Monday, October 09, 2006

refi wave if ..... / refinanzierungswelle wenn....

wäre doch gelacht wenn die fed das nicht hinbekommen würde..... man fragt sich nur wo der $ bei diesen sätzen stehen würde und wie groß die rezession gleichzeitig sein müßte um diese sätze zu erreichen. denke also im umkehrschluß das selbst diese zinssätze durch den zugrundeliegenden jobverlust überkompensiert werden. zudem besteht noch immer die möglichkeit das die spread der mbs mehr risiko einpreisen. ein gleichlauf zwischen staatsanleihen ist also nicht ausgemacht.

you wonder were the $ in this szenario would be. this rates could only be reached when the us in a deep recession with lots of job cuts. i think these jobcuts will counter the low rates. it is also not clear that when the $ tanks and maybe the mbs is more risk sensitive that the mortagerate will fall in tandem with the treasuries.

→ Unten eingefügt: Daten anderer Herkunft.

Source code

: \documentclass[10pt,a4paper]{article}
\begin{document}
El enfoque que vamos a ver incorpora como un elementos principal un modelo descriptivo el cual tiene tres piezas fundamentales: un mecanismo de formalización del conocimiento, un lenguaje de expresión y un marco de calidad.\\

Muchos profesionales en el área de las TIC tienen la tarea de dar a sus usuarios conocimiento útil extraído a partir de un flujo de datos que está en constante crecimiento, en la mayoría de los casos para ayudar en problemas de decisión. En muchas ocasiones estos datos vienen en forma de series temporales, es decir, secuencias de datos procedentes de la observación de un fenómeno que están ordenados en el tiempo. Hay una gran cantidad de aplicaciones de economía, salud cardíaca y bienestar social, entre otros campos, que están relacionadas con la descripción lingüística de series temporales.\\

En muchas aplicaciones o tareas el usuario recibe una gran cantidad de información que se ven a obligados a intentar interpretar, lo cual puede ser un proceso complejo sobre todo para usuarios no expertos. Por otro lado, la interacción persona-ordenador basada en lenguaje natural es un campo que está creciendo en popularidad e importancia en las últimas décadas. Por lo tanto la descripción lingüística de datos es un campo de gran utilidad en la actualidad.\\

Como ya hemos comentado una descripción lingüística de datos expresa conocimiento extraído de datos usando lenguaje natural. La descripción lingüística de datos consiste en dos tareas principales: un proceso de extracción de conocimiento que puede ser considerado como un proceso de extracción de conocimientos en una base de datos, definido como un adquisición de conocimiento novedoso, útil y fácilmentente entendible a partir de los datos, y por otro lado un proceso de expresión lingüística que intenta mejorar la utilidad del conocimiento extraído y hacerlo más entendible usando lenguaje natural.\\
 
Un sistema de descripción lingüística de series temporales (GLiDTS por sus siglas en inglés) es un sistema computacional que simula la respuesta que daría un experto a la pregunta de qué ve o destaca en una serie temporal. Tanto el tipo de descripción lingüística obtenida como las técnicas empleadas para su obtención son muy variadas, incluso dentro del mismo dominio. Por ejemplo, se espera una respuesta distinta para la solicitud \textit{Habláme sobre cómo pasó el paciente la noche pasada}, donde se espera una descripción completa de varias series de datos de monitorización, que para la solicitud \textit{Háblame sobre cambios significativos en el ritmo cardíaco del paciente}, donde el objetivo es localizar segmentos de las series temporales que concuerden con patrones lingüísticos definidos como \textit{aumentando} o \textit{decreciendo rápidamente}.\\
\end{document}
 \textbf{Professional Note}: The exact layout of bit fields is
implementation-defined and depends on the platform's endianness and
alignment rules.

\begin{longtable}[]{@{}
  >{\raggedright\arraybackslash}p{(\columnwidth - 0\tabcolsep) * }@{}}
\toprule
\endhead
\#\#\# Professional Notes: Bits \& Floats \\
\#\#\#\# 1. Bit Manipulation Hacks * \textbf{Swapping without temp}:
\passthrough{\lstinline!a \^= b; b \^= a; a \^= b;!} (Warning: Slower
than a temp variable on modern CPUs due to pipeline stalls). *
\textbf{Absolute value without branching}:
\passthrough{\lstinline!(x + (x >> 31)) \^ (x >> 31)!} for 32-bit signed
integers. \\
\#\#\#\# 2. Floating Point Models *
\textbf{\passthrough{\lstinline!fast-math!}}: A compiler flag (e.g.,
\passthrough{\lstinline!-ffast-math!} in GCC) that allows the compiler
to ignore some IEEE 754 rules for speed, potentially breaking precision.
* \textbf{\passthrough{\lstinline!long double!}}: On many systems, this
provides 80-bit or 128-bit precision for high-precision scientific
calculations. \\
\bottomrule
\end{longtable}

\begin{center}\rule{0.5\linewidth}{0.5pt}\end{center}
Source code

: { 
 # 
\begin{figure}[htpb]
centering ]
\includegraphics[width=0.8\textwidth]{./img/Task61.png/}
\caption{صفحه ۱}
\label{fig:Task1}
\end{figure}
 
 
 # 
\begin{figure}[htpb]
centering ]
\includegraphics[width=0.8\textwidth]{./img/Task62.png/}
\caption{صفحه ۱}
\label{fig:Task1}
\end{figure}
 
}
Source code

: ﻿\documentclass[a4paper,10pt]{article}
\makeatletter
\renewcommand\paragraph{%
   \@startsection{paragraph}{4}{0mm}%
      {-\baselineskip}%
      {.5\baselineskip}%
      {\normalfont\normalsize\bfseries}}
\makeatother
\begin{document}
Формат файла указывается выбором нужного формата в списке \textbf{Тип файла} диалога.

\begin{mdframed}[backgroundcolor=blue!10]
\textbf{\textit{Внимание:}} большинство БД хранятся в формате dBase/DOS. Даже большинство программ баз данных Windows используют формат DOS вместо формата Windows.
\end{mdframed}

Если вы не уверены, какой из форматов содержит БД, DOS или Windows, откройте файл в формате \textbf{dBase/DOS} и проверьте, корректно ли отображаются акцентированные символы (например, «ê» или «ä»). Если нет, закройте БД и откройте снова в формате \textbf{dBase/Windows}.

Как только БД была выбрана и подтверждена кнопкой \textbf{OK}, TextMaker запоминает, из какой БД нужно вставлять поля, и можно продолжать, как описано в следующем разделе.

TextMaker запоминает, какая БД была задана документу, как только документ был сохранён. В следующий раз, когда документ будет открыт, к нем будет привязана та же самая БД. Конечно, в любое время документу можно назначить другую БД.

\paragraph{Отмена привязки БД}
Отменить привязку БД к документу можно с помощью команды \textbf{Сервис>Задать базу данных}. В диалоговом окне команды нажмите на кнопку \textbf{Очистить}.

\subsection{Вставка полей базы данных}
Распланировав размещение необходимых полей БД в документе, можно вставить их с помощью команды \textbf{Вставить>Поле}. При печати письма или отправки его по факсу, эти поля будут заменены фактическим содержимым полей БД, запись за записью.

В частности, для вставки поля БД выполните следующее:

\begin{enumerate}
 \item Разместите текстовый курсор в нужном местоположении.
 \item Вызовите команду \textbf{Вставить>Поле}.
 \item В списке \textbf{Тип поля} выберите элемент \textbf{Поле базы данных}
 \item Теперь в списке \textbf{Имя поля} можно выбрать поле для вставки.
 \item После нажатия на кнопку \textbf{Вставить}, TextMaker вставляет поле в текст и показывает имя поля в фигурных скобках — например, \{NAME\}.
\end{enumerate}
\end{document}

dank geht an herb greenberg http://tinyurl.com/qquwd

Mortgage melee from Annaly (nly), citing information from UBS:

“Market participants are beginning to ask: ‘How far do mortgage rates have to fall to generate a significant refi wave?’

The academic answer is based on the likelihood of a borrower with a specific mortgage rate to refinance at a given interest rate… [I]f the mortgage market rates decline approximately 40 bps to 5.93% (roughly corresponding to a 4.13% 10-year Treasury yield), then 34% of the mortgage market would be marginally refinanceable.

If mortgage rates fell to a 5.69% (or about a 3.89% 10-year Treasury), then 58% of the mortgage market would be marginally refinanceable.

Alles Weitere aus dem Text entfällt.